Du regard, le jeune Amosé fit comprendre à sa mère qu’il n’avait rien à ajouter.
— Héray et Qaris, précisa Ahotep, vous êtes chargés de la sécurité du pharaon. Vous disposerez de la garde habituelle du palais et de renforts que je choisirai moi-même. Si nous sommes vaincus au Port-de-Kamès, un pigeon messager vous fera parvenir l’ordre de partir avec le roi afin qu’il puisse continuer la lutte.
L’œuvre était si effrayante que Minos n’osait pas la contempler. En se faisant violence, il avait réussi à rendre insupportable le regard des griffons. On aurait juré que les deux monstres encadrant le trône de l’empereur étaient prêts à bondir et à déchiqueter quiconque tenterait de s’en approcher.

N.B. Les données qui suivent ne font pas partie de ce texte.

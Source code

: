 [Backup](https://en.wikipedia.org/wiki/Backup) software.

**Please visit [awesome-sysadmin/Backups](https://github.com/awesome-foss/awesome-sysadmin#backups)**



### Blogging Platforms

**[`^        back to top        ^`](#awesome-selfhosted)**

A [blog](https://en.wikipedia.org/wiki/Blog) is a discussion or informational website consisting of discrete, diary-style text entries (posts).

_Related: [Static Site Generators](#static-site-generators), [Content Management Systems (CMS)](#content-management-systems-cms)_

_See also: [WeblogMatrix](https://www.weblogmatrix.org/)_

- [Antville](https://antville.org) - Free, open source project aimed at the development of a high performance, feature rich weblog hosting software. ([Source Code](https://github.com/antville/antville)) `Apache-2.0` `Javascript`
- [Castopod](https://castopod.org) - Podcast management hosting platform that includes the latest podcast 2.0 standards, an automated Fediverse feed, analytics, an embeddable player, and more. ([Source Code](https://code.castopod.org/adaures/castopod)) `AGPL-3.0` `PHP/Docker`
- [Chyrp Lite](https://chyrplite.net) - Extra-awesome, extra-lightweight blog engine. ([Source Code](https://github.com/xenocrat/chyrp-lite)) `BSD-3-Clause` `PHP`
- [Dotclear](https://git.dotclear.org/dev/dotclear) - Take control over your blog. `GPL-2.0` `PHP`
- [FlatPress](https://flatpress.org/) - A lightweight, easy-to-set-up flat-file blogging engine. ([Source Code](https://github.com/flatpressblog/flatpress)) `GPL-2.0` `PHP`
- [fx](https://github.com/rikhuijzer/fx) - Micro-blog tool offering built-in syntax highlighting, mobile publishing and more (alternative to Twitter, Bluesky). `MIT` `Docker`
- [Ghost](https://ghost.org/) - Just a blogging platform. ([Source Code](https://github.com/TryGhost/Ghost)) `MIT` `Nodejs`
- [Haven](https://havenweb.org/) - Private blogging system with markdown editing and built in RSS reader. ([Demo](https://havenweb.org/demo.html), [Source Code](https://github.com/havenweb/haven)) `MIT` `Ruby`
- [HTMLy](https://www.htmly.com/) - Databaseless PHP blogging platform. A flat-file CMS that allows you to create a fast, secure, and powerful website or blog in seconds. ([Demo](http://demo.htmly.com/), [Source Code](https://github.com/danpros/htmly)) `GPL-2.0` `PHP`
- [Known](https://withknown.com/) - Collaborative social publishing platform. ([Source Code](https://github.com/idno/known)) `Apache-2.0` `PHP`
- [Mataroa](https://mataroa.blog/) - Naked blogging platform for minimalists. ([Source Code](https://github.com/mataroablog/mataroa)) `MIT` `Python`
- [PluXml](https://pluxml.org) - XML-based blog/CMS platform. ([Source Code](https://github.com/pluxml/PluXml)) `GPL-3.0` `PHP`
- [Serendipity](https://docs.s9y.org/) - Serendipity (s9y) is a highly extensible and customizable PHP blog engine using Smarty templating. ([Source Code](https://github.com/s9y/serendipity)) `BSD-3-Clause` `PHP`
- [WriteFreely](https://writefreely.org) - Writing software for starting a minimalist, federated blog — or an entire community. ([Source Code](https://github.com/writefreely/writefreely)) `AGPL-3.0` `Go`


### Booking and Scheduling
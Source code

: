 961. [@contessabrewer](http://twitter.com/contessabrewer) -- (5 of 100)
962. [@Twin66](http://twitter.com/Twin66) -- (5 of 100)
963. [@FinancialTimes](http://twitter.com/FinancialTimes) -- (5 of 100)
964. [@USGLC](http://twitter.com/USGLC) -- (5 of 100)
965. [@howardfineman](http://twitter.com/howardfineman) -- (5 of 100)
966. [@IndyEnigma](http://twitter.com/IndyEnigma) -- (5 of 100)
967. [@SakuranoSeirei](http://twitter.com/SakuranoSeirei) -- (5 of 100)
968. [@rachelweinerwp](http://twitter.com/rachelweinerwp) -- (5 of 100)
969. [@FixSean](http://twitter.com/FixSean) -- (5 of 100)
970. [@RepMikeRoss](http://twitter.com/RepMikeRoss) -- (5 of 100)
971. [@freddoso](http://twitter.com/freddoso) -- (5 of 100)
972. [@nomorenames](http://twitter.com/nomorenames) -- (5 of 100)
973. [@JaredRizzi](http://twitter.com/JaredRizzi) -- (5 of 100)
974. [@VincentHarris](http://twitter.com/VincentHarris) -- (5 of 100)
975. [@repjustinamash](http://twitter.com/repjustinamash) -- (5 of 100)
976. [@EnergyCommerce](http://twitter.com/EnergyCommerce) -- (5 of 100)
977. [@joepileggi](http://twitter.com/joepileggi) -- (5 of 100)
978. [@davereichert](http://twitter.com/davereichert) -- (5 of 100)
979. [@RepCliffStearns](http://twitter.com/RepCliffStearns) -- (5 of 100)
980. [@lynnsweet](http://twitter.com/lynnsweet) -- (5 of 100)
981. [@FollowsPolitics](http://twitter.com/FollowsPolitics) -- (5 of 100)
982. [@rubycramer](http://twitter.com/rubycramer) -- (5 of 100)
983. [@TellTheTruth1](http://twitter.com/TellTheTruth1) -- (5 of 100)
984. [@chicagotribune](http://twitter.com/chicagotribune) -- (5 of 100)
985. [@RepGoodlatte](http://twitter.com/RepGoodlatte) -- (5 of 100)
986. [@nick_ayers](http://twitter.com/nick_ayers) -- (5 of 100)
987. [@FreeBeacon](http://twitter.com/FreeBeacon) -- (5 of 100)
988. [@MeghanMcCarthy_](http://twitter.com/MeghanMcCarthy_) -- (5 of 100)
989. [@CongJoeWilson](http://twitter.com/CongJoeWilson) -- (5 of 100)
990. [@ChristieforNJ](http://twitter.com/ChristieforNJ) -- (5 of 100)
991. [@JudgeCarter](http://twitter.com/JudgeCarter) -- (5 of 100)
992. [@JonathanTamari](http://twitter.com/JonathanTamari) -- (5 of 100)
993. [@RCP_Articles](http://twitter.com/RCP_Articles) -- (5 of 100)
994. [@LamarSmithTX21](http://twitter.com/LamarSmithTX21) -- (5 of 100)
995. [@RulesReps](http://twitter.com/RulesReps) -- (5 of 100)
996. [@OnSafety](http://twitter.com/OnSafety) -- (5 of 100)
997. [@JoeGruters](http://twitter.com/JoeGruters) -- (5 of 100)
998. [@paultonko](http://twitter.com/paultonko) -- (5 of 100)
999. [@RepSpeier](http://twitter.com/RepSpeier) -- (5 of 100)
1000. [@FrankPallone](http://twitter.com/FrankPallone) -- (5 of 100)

— Encore un petit effort, exigea la voix rauque d’Apophis, et ce sera parfait. Dans l’œil gauche, il manque cette nuance de cruauté qui rendra mes deux gardiens tout à fait impitoyables.
Après avoir avalé sa salive, le peintre posa la question qui le hantait.
— Quel sera mon prochain travail, seigneur ?
— Toi et tes compagnons, vous décorerez les palais des villes du Delta. Grâce à vous, les dieux de l’Égypte disparaîtront les uns après les autres. Partout, on subira les épreuves du taureau et du labyrinthe, et nul ne songera à se révolter contre moi.
Ainsi, l’empereur laissait la vie au peintre afin qu’il continue son œuvre de propagande. Minos ne reverrait jamais la Crète.
Abandonnant l’artiste, Apophis gagna la petite pièce creusée au centre de la forteresse. Nul ne pouvait entendre ce qui s’y disait.
L’empereur s’assit lourdement sur un siège en bois de sycomore.
Deux gardes introduisirent l’amiral Jannas.
— Referme la porte, Jannas.
Malgré son habitude des combats et de la mort, l’amiral était impressionné par le lieu et par cet homme qui savait se servir de sa laideur comme d’une arme menaçante.
— Es-tu satisfait de notre nouveau dispositif de sécurité, amiral ?
— Oui, seigneur. Plus aucun raid égyptien ne pourra réussir, Avaris est hors d’atteinte.
— Mais cela ne te suffit pas…
— En effet. J’estime toujours nécessaire d’attaquer le front ennemi, de l’enfoncer et de détruire Thèbes.
— L’heure est venue, Jannas. Lance une première vague d’assaut.